He was the pieces that kept your throat together, from bursting because the heart stays there , constantly, alongside his name. He was the parts of you that your mother tried to conceal from the boys. She warned about how they come and want to make a home in your uterus.
But never about the man that comes, reaches for you, touches you like his love depends on you never breaking, never skipping a breath. She never told you about the man whose lips carve his name on your skin, steals your sanity and walks away with it slowly, leaving you to fend for the missing parts you never knew existed.
You were only warned about the boys that come and want to toy with you and tire you out because honestly boys never know where to begin with you.
She should have told you that that man will bring you winter in summer. That your soul grows cold, that all the poems in the world will never heal you. She didn’t tell you that men like him build homes in your rib cage but never long enough to settle in and have supper with your heart.
You should know, women mourn men like him as if they birthed them.
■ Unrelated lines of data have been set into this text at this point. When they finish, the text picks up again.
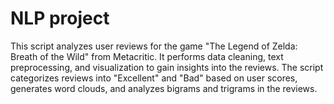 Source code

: # NLP project

This script analyzes user reviews for the game "The Legend of Zelda: Breath of the Wild" from Metacritic. It performs data cleaning, text preprocessing, and visualization to gain insights into the reviews. The script categorizes reviews into "Excellent" and "Bad" based on user scores, generates word clouds, and analyzes bigrams and trigrams in the reviews.

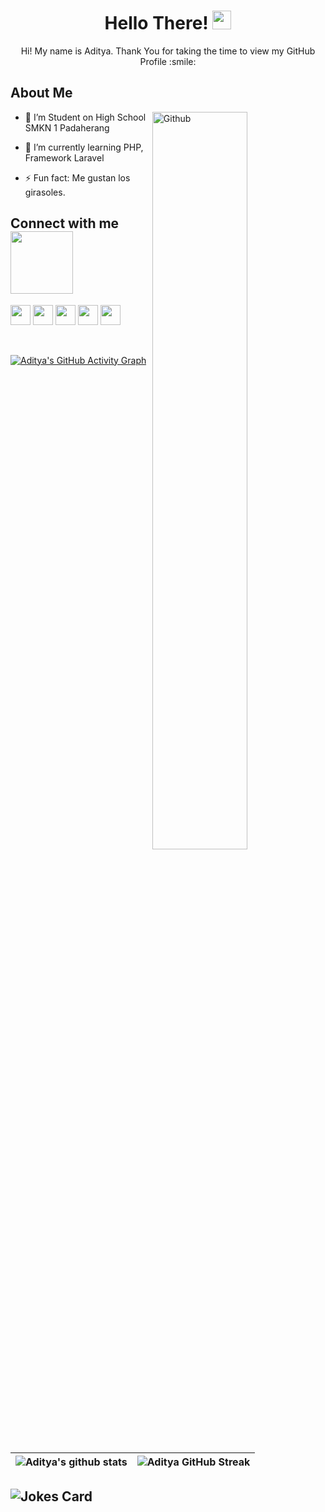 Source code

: <div align='center'>
<h1> Hello There! <img src = "https://raw.githubusercontent.com/MartinHeinz/MartinHeinz/master/wave.gif" width = 30px> </h1>
</p>
</div>

<div size='20px' align='center'> Hi! My name is Aditya. Thank You for taking the time to view my GitHub Profile :smile: 

</div>

<h2> About Me </h2>

<img width="55%" align="right" alt="Github" src="https://raw.githubusercontent.com/onimur/.github/master/.resources/git-header.svg" />

- 🔭 I’m Student on High School SMKN 1 Padaherang
  
- 🌱 I’m currently learning PHP, Framework Laravel
  
- ⚡ Fun fact: Me gustan los girasoles.



<h2> Connect with me 
  <img src='https://raw.githubusercontent.com/ShahriarShafin/ShahriarShafin/main/Assets/handshake.gif' width="100px"> </h2>
<a href = 'https://www.instagram.com/adityaaa17__'> <img width = '32px' align= 'center' src="https://raw.githubusercontent.com/rahulbanerjee26/githubAboutMeGenerator/main/icons/instagram.svg"/></a>
<a href = 'https://www.linkedin.com/in/aditya-hardi-a4753324a/'> <img width = '32px' align= 'center' src="https://raw.githubusercontent.com/rahulbanerjee26/githubAboutMeGenerator/main/icons/linked-in-alt.svg"/></a>  
<a href = 'https://twitter.com/adityaa17_'> <img width = '32px' align= 'center' src="https://raw.githubusercontent.com/rahulbanerjee26/githubAboutMeGenerator/main/icons/twitter.svg"/></a> 
<a href = 'https://www.facebook.com/aditya.ctrl/'> <img width = '32px' align= 'center' src="https://raw.githubusercontent.com/rahulbanerjee26/githubAboutMeGenerator/main/icons/facebook.svg"/></a>
<a href = 'https://www.github.com/adityaHardi17'> <img width = '32px' align= 'center' src="https://raw.githubusercontent.com/rahulbanerjee26/githubAboutMeGenerator/main/icons/github.svg"/></a>
  
<br>
<br>
<br>
  
[![Aditya's GitHub Activity Graph](https://activity-graph.herokuapp.com/graph?username=adityaHardi17&theme=dracula)](https://github.com/ashutosh00710/github-readme-activity-graph)

| ![Aditya's github stats](https://github-readme-stats.vercel.app/api?username=adityaHardi17&show_icons=true&theme=radical) | ![Aditya GitHub Streak](https://github-readme-streak-stats.herokuapp.com/?user=adityaHardi17&theme=tokyonight) |
| --- | --- |

![Jokes Card](https://readme-jokes.vercel.app/api?theme=tokyonight)
<br>
-----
You will mourn him till you catch your breath and realize an eternity later, he still resides in the depths that your soul reaches.
You should have buried him before he kissed the back of your neck with the stars glancing down on you, before he said all he feels for you is scary and terrifying, before he could look at you and draw out your soul with his eyes, before touching him felt like a bolt of fire, before his hands on your body made you think you’ve glimpsed heaven, before you could break down his words and breathes and attempt suicide by trying to figure out what he meant.
Before he killed you by just merely saying your name, before your name, in his mouth, constituted to daggers and spades in your heart.
But he always tasted like he belongs. And you found a way not to die from his poison. Yet you are buried somewhere deep between closure and your hot scorching memories of him.
Memories of his power and his poetry.